Viewed from a macroeconomic perspective, this should represent a time of expanding confidence among construction industry chief financial officers. Economic growth has recently accelerated, job growth remains robust, the nation’s official rate of unemployment is at a 17-year low, consumer confidence is at a 17-year high, and the nation approaches the onset of the tenth year of an economic expansion that has already added 17 million jobs on net since the end of the downturn. On top of that, construction backlog remains lofty, asset prices are rising, including commercial real estate values in many segments and in much of the nation, and interest rates remain stubbornly low.
Despite all these reasons to express growing optimism, construction industry leaders collectively chose not to do that during the most recent administration of CFMA’s CONFINDEX Survey. The Overall Index remained at 124 during 2017’s final quarter, down 2.4 percent from last year.
One might think that this has to do with the construction industry’s most pressing issue: the growing dearth of available skilled construction craft workers, project managers, estimators, etc. Expanding skills shortages presumably lead to higher human capital costs, which all things being equal, translates into shrunken profit margins. But survey respondents did not indicate shrinking profitability or profit margins – quite the opposite. In the most recent survey, 46 percent of respondents indicated that their margins are slightly or significantly better than a year ago. Only 24 percent indicated that they are worse. Moreover, 42 percent expect margins to have improved a year from now, compared to just 14 percent who expect some level of deterioration. This renders the lack of movement in the Overall Index even more mysterious.
The performance of sub-indices was mixed. The Business Conditions Index rose to 130, up 1.6 percent, a reflection of a U.S. construction industry that remains heavily utilized. The Business Conditions Index is up 106 percent since its December 2008 reading.
The Financial Conditions Index declined, however, to a reading of 119, down by nearly two percent on a quarterly basis and five percent on a year-over-year basis. This also represents a surprise given the widespread narrative suggesting that proposed and ongoing deregulation of financial services, coupled with phenomenal asset price performance, has expanded lending and investment capacity.
The Current Confidence Index rose 1.6 percent on a quarterly basis to 130 and is up by about one percent on a year-over-year basis. This is consistent with the notion that industry activity will remain elevated over the near-term; something that is also indicated by a variety of construction backlog surveys.
The Year-Ahead Outlook Index, by contrast, fell by 2.5 percent to a reading of 117 and is off by nearly six percent compared to last year. This represents the largest year-over-year decline of any index.
Why Are Construction Executives Expressing Growing Angst?
It is not easy to reconcile the positive indications flowing from broader economic data with the sense of growing angst that pervades many construction c-suites across the nation.
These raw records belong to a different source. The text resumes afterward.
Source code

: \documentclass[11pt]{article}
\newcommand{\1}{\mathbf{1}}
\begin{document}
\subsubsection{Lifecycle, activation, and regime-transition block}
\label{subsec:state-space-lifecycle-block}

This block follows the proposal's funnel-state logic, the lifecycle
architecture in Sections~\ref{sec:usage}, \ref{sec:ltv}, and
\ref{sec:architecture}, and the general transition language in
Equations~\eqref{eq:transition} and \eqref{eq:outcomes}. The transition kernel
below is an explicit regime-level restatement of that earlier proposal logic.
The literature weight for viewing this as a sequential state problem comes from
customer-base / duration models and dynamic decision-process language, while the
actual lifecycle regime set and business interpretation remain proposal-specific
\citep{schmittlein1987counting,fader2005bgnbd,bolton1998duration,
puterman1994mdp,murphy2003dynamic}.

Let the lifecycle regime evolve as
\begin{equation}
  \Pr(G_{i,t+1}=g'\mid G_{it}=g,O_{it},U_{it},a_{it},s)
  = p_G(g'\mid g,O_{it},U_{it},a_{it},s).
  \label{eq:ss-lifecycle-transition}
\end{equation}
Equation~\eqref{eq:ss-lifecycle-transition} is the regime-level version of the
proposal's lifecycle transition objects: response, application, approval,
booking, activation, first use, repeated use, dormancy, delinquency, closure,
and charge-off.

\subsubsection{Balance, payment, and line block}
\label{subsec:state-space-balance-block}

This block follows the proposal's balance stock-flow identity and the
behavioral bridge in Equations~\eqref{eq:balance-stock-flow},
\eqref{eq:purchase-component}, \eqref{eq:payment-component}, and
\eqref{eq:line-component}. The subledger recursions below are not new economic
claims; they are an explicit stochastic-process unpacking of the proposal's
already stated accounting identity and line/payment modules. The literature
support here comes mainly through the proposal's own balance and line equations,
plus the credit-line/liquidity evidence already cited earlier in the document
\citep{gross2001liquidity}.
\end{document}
Without question, CFOs and other construction executives remain unnerved by the growing inadequacies of the U.S. labor market and by the recent acceleration in construction material price expansion. Despite this, the outlook for profit margins is upbeat. There must be other explanations.
The most likely explanations revolve around the growing probability of significantly negative outcomes. Chastened by the commercial real estate downturn of the late-1980s, the dot-com bust of the early-2000s, and the most recent global financial crisis, construction executives are keenly aware that strong momentum can quickly dissipate. While that is unlikely in the near-term, there are reasons to believe that the next year could usher forth a period of higher volatility.
With asset prices rising so quickly, whether stock, bitcoin, or other prices, a growing fraction of construction financial professionals are likely concerned about significant corrections in asset prices, including those in various commercial real estate categories. This is consistent with the decline in the Financial Conditions Index, with financiers perhaps growing more cautious as asset prices continue to balloon without complete explanations for why this is occurring.
There is also, of course, the growing specter of political risk. While proposed tax cuts should be supportive of subchapter-S corporations and other flow-through tax entities, there are other things happening in the political environment that could be cause for concern. Among these are the uncertain outcomes of the 2018 mid-term elections, which are now encompassed by the Year-Ahead Outlook Index.
This combination of market and political uncertainty helps explain the lack of positive movement in the Overall Index, Financial Conditions Index, and ‘Year-Ahead Outlook Index. That said, the U.S. construction industry is set to enter 2018 with a considerable amount of momentum.